Hi Andrei,
Nice work, I only have some comments on the test, please see in line!
Andrei Elkin wrote:
> #At file:///home/andrei/MySQL/BZR/FIXES/5.1-bt-bug38205-stop_slave_trans/ based on
> revid:luis.soares@stripped
>
> 2836 Andrei Elkin 2009-03-26
> Bug#38205 Row-based Replication (RBR) causes inconsistencies: HA_ERR_FOUND_DUP
> Bug#319 if while a non-transactional slave is replicating a transaction
> possible problem
>
> It is impossible to roll back a mixed engines transaction when one of the
> engine is
> non-transaction. In replication that fact is crucial because the slave can not
> safely
> re-apply a transction that was interrupted with STOP SLAVE.
>
> Fixed with making STOP SLAVE not be effective immediately in the case the
> current
> group of replication events has modified a non-transaction table.

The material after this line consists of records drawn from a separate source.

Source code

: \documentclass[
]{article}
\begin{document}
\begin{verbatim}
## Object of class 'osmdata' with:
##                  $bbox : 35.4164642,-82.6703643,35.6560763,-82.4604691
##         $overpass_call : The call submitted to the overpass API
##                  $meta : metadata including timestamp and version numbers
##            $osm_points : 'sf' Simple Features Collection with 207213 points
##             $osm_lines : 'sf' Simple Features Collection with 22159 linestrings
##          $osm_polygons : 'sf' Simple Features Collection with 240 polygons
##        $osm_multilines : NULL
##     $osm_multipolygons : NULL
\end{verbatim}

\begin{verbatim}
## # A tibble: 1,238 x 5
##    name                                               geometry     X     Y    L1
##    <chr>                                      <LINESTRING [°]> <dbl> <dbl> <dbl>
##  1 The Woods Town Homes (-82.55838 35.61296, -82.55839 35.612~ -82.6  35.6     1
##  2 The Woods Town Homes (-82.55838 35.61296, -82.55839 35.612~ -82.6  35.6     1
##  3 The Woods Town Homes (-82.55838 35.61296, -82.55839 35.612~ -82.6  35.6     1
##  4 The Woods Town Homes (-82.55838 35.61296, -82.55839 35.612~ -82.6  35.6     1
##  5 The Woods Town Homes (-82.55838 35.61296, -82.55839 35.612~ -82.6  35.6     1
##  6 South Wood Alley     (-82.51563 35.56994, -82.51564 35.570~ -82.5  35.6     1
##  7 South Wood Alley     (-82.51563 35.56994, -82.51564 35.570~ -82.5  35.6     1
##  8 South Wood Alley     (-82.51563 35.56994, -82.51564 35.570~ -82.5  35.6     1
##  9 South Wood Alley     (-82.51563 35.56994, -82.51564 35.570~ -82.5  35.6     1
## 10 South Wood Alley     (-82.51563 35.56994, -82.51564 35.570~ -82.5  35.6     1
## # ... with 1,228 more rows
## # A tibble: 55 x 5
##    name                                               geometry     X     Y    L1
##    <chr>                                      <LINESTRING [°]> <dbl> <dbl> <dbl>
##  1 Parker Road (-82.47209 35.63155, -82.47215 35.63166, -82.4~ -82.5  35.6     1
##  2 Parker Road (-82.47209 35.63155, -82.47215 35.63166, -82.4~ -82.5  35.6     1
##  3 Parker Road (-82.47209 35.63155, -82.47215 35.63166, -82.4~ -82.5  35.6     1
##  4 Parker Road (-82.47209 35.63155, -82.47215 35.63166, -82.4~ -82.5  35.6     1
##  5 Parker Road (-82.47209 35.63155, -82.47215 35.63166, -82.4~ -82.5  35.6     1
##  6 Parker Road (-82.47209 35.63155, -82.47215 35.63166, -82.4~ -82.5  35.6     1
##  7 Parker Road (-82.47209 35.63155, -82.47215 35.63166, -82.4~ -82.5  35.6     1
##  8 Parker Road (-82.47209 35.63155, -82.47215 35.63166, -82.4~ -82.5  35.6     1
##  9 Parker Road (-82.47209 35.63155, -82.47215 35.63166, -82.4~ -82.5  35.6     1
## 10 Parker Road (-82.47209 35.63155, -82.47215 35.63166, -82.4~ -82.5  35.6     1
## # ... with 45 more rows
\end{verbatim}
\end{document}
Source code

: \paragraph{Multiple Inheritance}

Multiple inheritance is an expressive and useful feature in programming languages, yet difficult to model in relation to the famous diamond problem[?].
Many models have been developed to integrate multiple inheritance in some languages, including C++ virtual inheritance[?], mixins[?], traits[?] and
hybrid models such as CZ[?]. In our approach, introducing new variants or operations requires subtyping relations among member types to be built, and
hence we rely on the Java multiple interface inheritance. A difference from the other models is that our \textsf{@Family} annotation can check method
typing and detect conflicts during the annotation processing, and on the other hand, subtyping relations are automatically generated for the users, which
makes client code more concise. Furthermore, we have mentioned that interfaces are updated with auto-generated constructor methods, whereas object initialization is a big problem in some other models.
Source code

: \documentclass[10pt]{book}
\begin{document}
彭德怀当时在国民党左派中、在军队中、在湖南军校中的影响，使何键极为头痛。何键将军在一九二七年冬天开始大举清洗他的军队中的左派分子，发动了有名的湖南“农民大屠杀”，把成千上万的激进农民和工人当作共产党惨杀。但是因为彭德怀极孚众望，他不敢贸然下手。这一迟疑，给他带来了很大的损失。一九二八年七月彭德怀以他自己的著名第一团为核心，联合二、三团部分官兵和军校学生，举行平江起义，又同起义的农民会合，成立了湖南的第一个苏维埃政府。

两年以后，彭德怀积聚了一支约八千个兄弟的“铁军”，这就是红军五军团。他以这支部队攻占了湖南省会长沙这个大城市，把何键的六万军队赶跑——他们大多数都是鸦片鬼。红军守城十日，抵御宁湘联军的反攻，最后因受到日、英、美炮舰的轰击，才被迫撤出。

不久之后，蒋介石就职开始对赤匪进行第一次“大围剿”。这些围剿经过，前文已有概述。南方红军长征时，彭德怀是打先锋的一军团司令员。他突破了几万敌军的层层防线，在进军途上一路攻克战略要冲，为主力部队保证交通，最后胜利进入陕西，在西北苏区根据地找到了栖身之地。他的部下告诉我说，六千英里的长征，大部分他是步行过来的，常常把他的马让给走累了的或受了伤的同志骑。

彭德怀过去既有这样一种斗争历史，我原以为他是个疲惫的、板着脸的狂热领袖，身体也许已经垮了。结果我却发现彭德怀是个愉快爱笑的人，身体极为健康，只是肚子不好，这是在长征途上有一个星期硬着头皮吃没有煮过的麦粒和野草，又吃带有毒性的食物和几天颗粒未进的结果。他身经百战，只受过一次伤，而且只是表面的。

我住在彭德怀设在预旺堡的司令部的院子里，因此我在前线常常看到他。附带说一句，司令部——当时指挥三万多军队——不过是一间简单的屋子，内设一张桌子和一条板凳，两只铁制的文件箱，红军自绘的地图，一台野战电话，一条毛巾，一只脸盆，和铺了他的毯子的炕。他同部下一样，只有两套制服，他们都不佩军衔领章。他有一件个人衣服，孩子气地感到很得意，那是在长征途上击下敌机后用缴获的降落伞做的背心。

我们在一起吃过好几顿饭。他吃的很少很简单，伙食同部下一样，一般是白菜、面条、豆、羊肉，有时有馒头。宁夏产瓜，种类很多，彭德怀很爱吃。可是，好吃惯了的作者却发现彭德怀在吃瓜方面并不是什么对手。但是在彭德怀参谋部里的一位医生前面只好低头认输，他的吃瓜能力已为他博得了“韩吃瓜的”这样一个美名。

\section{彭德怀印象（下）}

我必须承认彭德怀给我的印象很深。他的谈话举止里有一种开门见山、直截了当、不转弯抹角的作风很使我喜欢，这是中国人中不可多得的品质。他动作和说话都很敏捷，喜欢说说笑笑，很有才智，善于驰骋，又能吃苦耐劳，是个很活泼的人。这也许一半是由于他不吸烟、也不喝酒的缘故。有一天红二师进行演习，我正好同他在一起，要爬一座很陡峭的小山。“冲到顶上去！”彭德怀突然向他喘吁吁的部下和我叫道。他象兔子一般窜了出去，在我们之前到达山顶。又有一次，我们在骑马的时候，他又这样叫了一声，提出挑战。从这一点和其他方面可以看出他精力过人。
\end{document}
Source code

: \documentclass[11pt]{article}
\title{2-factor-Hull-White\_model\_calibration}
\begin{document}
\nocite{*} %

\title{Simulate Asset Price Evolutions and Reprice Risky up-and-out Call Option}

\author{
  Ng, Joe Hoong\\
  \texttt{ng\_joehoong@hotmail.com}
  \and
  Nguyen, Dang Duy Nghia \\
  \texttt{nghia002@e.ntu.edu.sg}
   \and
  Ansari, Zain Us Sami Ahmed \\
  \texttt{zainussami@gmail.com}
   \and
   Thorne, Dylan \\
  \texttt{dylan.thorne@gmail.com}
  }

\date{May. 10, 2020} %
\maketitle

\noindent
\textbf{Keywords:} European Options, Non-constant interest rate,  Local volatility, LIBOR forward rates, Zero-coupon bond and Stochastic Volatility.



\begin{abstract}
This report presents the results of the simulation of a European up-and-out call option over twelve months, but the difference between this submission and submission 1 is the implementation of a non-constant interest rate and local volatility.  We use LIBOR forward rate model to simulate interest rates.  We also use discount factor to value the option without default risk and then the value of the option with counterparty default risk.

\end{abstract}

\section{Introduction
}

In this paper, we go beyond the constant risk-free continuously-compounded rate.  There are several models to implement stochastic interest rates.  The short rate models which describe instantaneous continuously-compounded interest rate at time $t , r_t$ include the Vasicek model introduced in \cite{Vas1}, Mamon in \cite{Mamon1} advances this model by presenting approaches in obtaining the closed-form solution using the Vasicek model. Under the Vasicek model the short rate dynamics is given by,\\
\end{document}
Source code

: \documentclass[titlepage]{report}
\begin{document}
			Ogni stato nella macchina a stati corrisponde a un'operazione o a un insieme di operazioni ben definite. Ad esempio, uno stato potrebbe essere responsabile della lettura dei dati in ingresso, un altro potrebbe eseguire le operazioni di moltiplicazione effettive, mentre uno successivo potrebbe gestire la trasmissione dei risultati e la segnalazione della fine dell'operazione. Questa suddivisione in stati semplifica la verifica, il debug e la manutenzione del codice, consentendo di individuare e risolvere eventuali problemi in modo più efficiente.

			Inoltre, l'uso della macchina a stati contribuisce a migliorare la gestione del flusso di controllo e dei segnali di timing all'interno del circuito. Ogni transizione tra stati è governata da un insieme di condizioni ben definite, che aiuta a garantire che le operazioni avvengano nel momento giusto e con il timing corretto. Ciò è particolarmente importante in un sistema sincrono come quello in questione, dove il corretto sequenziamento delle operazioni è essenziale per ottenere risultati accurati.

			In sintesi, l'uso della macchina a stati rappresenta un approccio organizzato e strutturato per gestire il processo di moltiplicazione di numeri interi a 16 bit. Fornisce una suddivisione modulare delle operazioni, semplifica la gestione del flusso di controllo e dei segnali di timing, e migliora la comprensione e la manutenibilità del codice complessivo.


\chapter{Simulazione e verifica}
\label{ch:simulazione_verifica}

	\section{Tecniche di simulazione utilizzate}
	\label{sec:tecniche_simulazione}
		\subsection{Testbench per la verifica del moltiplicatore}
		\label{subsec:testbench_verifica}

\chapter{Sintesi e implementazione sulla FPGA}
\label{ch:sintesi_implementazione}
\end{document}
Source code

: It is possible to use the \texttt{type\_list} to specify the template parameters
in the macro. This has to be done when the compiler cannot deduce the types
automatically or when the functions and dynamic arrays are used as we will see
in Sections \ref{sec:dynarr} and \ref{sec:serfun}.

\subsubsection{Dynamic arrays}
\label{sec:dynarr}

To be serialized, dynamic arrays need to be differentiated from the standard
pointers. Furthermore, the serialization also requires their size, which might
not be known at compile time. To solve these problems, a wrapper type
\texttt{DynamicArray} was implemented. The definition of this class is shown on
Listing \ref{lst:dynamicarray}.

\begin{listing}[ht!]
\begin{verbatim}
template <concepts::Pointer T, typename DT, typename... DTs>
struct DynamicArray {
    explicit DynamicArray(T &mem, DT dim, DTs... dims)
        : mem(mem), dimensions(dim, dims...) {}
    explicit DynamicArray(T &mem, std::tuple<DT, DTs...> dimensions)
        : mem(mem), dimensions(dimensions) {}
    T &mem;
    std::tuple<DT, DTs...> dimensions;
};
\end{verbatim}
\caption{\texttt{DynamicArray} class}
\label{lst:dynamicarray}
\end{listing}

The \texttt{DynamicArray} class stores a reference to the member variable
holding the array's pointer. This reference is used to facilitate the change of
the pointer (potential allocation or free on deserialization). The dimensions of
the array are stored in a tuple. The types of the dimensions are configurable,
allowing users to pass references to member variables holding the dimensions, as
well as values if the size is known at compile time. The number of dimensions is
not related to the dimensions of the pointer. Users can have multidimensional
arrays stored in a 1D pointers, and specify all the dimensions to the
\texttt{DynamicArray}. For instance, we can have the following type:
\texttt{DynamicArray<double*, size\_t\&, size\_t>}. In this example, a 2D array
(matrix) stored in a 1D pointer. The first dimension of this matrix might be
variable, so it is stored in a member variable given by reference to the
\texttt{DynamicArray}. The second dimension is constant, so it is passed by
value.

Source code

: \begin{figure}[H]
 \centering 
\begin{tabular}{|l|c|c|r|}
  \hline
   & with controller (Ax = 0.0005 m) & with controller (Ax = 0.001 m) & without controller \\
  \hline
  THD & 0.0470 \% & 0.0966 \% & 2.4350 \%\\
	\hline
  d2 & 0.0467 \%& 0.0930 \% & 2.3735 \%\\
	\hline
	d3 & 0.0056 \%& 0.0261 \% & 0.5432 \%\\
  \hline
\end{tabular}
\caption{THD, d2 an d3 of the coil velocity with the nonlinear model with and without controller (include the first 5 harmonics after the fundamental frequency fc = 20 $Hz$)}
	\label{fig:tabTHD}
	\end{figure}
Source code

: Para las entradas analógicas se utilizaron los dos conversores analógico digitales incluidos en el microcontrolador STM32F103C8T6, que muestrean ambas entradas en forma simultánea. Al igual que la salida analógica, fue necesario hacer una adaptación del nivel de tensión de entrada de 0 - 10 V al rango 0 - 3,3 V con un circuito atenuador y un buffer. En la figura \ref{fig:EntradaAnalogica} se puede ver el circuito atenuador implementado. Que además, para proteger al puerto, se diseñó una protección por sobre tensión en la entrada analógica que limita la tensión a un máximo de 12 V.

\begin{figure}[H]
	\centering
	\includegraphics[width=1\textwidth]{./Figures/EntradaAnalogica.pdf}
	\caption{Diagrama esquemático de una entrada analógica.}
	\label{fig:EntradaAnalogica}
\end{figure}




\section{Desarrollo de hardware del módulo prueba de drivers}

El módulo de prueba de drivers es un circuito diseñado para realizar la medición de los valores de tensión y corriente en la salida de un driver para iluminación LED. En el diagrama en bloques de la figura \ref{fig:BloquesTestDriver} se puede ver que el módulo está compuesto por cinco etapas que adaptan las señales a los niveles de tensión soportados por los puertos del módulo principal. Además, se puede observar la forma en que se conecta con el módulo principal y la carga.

In order for
> slave to leave
> either the group needs finishing or the user issues KILL QUERY|CONNECTION
> slave_thread_id.
> added:
> mysql-test/suite/bugs/r/rpl_bug38205.result
> mysql-test/suite/bugs/t/rpl_bug38205.test
> mysql-test/suite/rpl/t/rpl_start_stop_slave-slave.opt
> modified:
> mysql-test/suite/rpl/r/rpl_start_stop_slave.result
> mysql-test/suite/rpl/t/rpl_start_stop_slave.test
> sql/log_event.cc
> sql/slave.cc
>
> per-file messages:
> mysql-test/suite/bugs/r/rpl_bug38205.result
> bug#38205 non-deterministic part of tests results.
> mysql-test/suite/bugs/t/rpl_bug38205.test
> bug#38205 non-deterministic part of tests.
> mysql-test/suite/rpl/r/rpl_start_stop_slave.result
> bug#38205 deterministic part of tests results.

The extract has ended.